So with my exdh, who isn't a complete arsehole and does actually want a relationship with his dcs (I know some are twats who just wouldn't pick the dc up) but you know your ex best.

Anyway, with mine, as this had been the default when we were together, as I worked part time and him full - so the default childcare was me.

Now we're divorced, I have no intention of picking up his pieces

One time, the first time, he couldn't pick up dd from school when it was his turn, so he would text me. Now this would have been normal when we were together, and I would have done it, but we're not, so I no longer do him favours to keep the peace. Anyway, I was at work, having been asked in mediation by him to work more now, fine.
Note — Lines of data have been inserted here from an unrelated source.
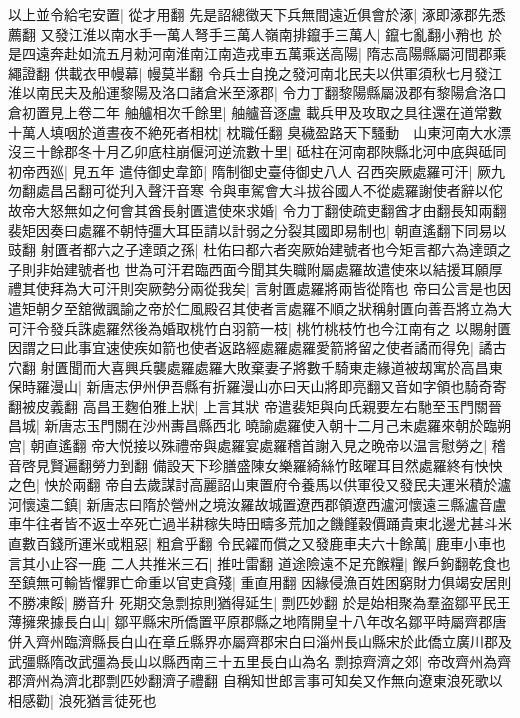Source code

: 以上並令給宅安置|{
	從才用翻}
先是詔總徵天下兵無間遠近俱會於涿|{
	涿即涿郡先悉薦翻}
又發江淮以南水手一萬人弩手三萬人嶺南排鑹手三萬人|{
	鑹七亂翻小矟也}
於是四遠奔赴如流五月勑河南淮南江南造戎車五萬乘送高陽|{
	隋志高陽縣屬河間郡乘繩證翻}
供載衣甲幔幕|{
	幔莫半翻}
令兵士自挽之發河南北民夫以供軍須秋七月發江淮以南民夫及船運黎陽及洛口諸倉米至涿郡|{
	令力丁翻黎陽縣屬汲郡有黎陽倉洛口倉初置見上卷二年}
舳艫相次千餘里|{
	舳艫音逐盧}
載兵甲及攻取之具往還在道常數十萬人填咽於道晝夜不絶死者相枕|{
	枕職任翻}
臭穢盈路天下騷動　山東河南大水漂沒三十餘郡冬十月乙卯底柱崩偃河逆流數十里|{
	砥柱在河南郡陜縣北河中底與砥同}
初帝西廵|{
	見五年}
遣侍御史韋節|{
	隋制御史臺侍御史八人}
召西突厥處羅可汗|{
	厥九勿翻處昌呂翻可從刋入聲汗音寒}
令與車駕會大斗拔谷國人不從處羅謝使者辭以佗故帝大怒無如之何會其酋長射匱遣使來求婚|{
	令力丁翻使疏吏翻酋才由翻長知兩翻}
裴矩因奏曰處羅不朝恃彊大耳臣請以計弱之分裂其國即易制也|{
	朝直遙翻下同易以豉翻}
射匱者都六之子達頭之孫|{
	杜佑曰都六者突厥始建號者也今矩言都六為達頭之子則非始建號者也}
世為可汗君臨西面今聞其失職附屬處羅故遣使來以結援耳願厚禮其使拜為大可汗則突厥勢分兩從我矣|{
	言射匱處羅將兩皆從隋也}
帝曰公言是也因遣矩朝夕至舘微諷諭之帝於仁風殿召其使者言處羅不順之狀稱射匱向善吾將立為大可汗令發兵誅處羅然後為婚取桃竹白羽箭一枝|{
	桃竹桃枝竹也今江南有之}
以賜射匱因謂之曰此事宜速使疾如箭也使者返路經處羅處羅愛箭將留之使者譎而得免|{
	譎古穴翻}
射匱聞而大喜興兵襲處羅處羅大敗棄妻子將數千騎東走緣道被刼寓於高昌東保時羅漫山|{
	新唐志伊州伊吾縣有折羅漫山亦曰天山將即亮翻又音如字領也騎奇寄翻被皮義翻}
高昌王麴伯雅上狀|{
	上言其狀}
帝遣裴矩與向氏親要左右馳至玉門關晉昌城|{
	新唐志玉門關在沙州夀昌縣西北}
曉諭處羅使入朝十二月己未處羅來朝於臨朔宫|{
	朝直遙翻}
帝大悦接以殊禮帝與處羅宴處羅稽首謝入見之晩帝以温言慰勞之|{
	稽音啓見賢遍翻勞力到翻}
備設天下珍膳盛陳女樂羅綺絲竹眩曜耳目然處羅終有怏怏之色|{
	怏於兩翻}
帝自去歲謀討高麗詔山東置府令養馬以供軍役又發民夫運米積於瀘河懷遠二鎮|{
	新唐志曰隋於營州之境汝羅故城置遼西郡領遼西瀘河懷遠三縣瀘音盧}
車牛往者皆不返士卒死亡過半耕稼失時田疇多荒加之饑饉穀價踊貴東北邊尤甚斗米直數百錢所運米或粗惡|{
	粗倉乎翻}
令民糴而償之又發鹿車夫六十餘萬|{
	鹿車小車也言其小止容一鹿}
二人共推米三石|{
	推吐雷翻}
道途險遠不足充餱糧|{
	餱戶鉤翻乾食也}
至鎮無可輸皆懼罪亡命重以官吏貪殘|{
	重直用翻}
因緣侵漁百姓困窮財力俱竭安居則不勝凍餒|{
	勝音升}
死期交急剽掠則猶得延生|{
	剽匹妙翻}
於是始相聚為羣盗鄒平民王薄擁衆據長白山|{
	鄒平縣宋所僑置平原郡縣之地隋開皇十八年改名鄒平時屬齊郡唐併入齊州臨濟縣長白山在章丘縣界亦屬齊郡宋白曰淄州長山縣宋於此僑立廣川郡及武彊縣隋改武彊為長山以縣西南三十五里長白山為名}
剽掠齊濟之郊|{
	帝改齊州為齊郡濟州為濟北郡剽匹妙翻濟子禮翻}
自稱知世郎言事可知矣又作無向遼東浪死歌以相感勸|{
	浪死猶言徒死也}
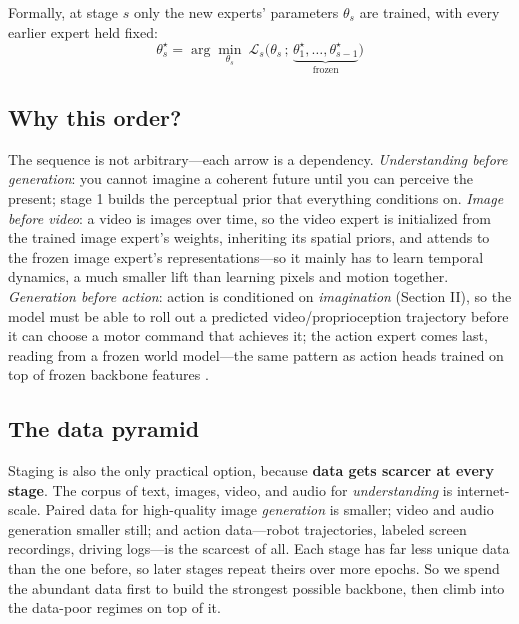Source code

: \documentclass[10pt,conference]{IEEEtran}
\begin{document}
Formally, at stage $s$ only the new experts' parameters $\theta_s$ are trained,
with every earlier expert held fixed:
\begin{equation}
\theta_s^{\star} = \arg\min_{\theta_s}\ \mathcal{L}_s\big(\theta_s \,;\, \underbrace{\theta_1^{\star},\dots,\theta_{s-1}^{\star}}_{\text{frozen}}\big)
\end{equation}

\subsection{Why this order?}
The sequence is not arbitrary---each arrow is a dependency. \emph{Understanding
before generation}: you cannot imagine a coherent future until you can perceive
the present; stage 1 builds the perceptual prior that everything conditions on.
\emph{Image before video}: a video is images over time, so the video expert
is initialized from the trained image expert's weights, inheriting its spatial
priors, and attends to the frozen image expert's representations---so it mainly
has to learn temporal dynamics, a much smaller lift than learning pixels and
motion together.
\emph{Generation before action}: action is conditioned on \emph{imagination}
(Section II), so the model must be able to roll out a predicted
video/proprioception trajectory before it can choose a motor command that
achieves it; the action expert comes last, reading from a frozen world
model---the same pattern as action heads trained on top of frozen backbone
features \cite{ref23,ref27}.

\subsection{The data pyramid}
Staging is also the only practical option, because \textbf{data gets scarcer at
every stage}. The corpus of text, images, video, and audio for
\emph{understanding} is internet-scale. Paired data for high-quality image
\emph{generation} is smaller; video and audio generation smaller still; and
action data---robot trajectories, labeled screen recordings, driving logs---is
the scarcest of all. Each stage has far less unique data than the one before, so
later stages repeat theirs over more epochs. So we spend the abundant data first to build the strongest
possible backbone, then climb into the data-poor regimes on top of it.
\end{document}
'I'm not sure why you're texting me Tom. Taxi firms exist. Don't ask me to solve your problems please going forward unless it's an emergency.'

Foxblue · 14/08/2024 19:59

Great responses above - I'd include 'Work won't let me have any more time off' if I was feeling generous.
What an arsehole he is though! Sorry you're having to deal witht his.

Sunsparkles · 14/08/2024 20:11

Thanks, my first draft includes the 'i have no more AL to use ' because of the rest of the changes he's already made to the remainder of this year, and I actually do have a massive project deadline looming which I planned in for this couple of weeks because the kids were due to be with him for the majority of it. But I've slimmed down my response now because he will defo come back in anger, so I will use the work response in my final email on the matter.....

I've also included a starter line "Ok, what is your plan for the next two weeks then?". And a statement later on "you have had time to make arrangements, this is no longer something I do for you".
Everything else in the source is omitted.